El lenguaje literario de la novela, a pesar de la desconcertante flexibilidad de la
estructura, lleva al lector sin respirar al capítulo final; sin alardes, sin eufemismos, sin
vericuetos, sin acertijos, las situaciones se desenrollan como de una madeja mágica y
subyuga sin tratar de asombrar, asombra sin tratar de complicar las cosas; por eso es
que se hace accesible al gran público, porque se cuenta al lector de América su propia
historia, la de su pueblo, en el lenguaje que él mismo hubiera empleado, en donde
existen las palabras precisas para cada situación precisa, con un ajuste exacto entre la
realidad verbal y la realidad descrita.
Creo que la cuerda mágica de la novela actual está tendida entre Pedro
Páramo (1955) y Cien años de soledad (1967). En el camino entre ambas se
multiplicaron las dimensiones, y si para Rulfo la alucinación fue el camino escogido
para plasmar su realidad, para García Márquez ha sido la hechicería total, la magia
deslumbrante de lo elemental convertido en cantárida, el descubrimiento de un mundo
que fue reconocido legendario hasta que se dio en palabras, cuando se había vivido
junto a él por siglos sin notarlo, simplemente porque aún somos parte de esa irrealidad,
habitantes del sueño.
Hay algo más, de gran importancia: el libro está edificado sobre un repertorio
alucinante de anécdotas, si es que hay que darle alguna denominación -alucinantes
porque pasman por su número, casi a una por línea y que constituyen esos hilos de
reconocimiento que el lector va encontrando y que cuando termina la lectura le hacen
cerrar el libro con la sensación de que ha despertado de un sueño que ya había sido
soñado antes.
Como en un encadenamiento, imaginemos lo que sería una novela universal
americana, una especie de multiplicación de Cien años de soledad, en cada uno de
cuyos tomos se contara esa historia ecuménica y subterránea de todos los países, para
lograr esa imagen de nuestra verdadera historia, la historia de América.

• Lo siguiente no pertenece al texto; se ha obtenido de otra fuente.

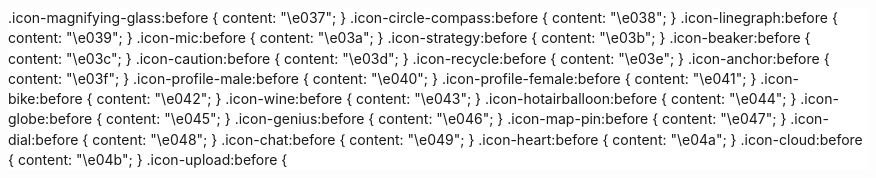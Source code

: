 .icon-magnifying-glass:before {
	content: "\e037";
}
.icon-circle-compass:before {
	content: "\e038";
}
.icon-linegraph:before {
	content: "\e039";
}
.icon-mic:before {
	content: "\e03a";
}
.icon-strategy:before {
	content: "\e03b";
}
.icon-beaker:before {
	content: "\e03c";
}
.icon-caution:before {
	content: "\e03d";
}
.icon-recycle:before {
	content: "\e03e";
}
.icon-anchor:before {
	content: "\e03f";
}
.icon-profile-male:before {
	content: "\e040";
}
.icon-profile-female:before {
	content: "\e041";
}
.icon-bike:before {
	content: "\e042";
}
.icon-wine:before {
	content: "\e043";
}
.icon-hotairballoon:before {
	content: "\e044";
}
.icon-globe:before {
	content: "\e045";
}
.icon-genius:before {
	content: "\e046";
}
.icon-map-pin:before {
	content: "\e047";
}
.icon-dial:before {
	content: "\e048";
}
.icon-chat:before {
	content: "\e049";
}
.icon-heart:before {
	content: "\e04a";
}
.icon-cloud:before {
	content: "\e04b";
}
.icon-upload:before {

Algo así como la biblioteca babilónica de Jorge Luis Borges, con sus cientos de
miles de páginas en las que fuera posible descubrir el pasado desde todos sus ángulos,
todas las fundaciones del continente, todas las guerras libradas y perdidas por miles de
Aurelianos Buendía, toda las comilonas de semanas, los tesoros ocultos, todos los que
se fueron a rodar fortuna y no volvieron nunca.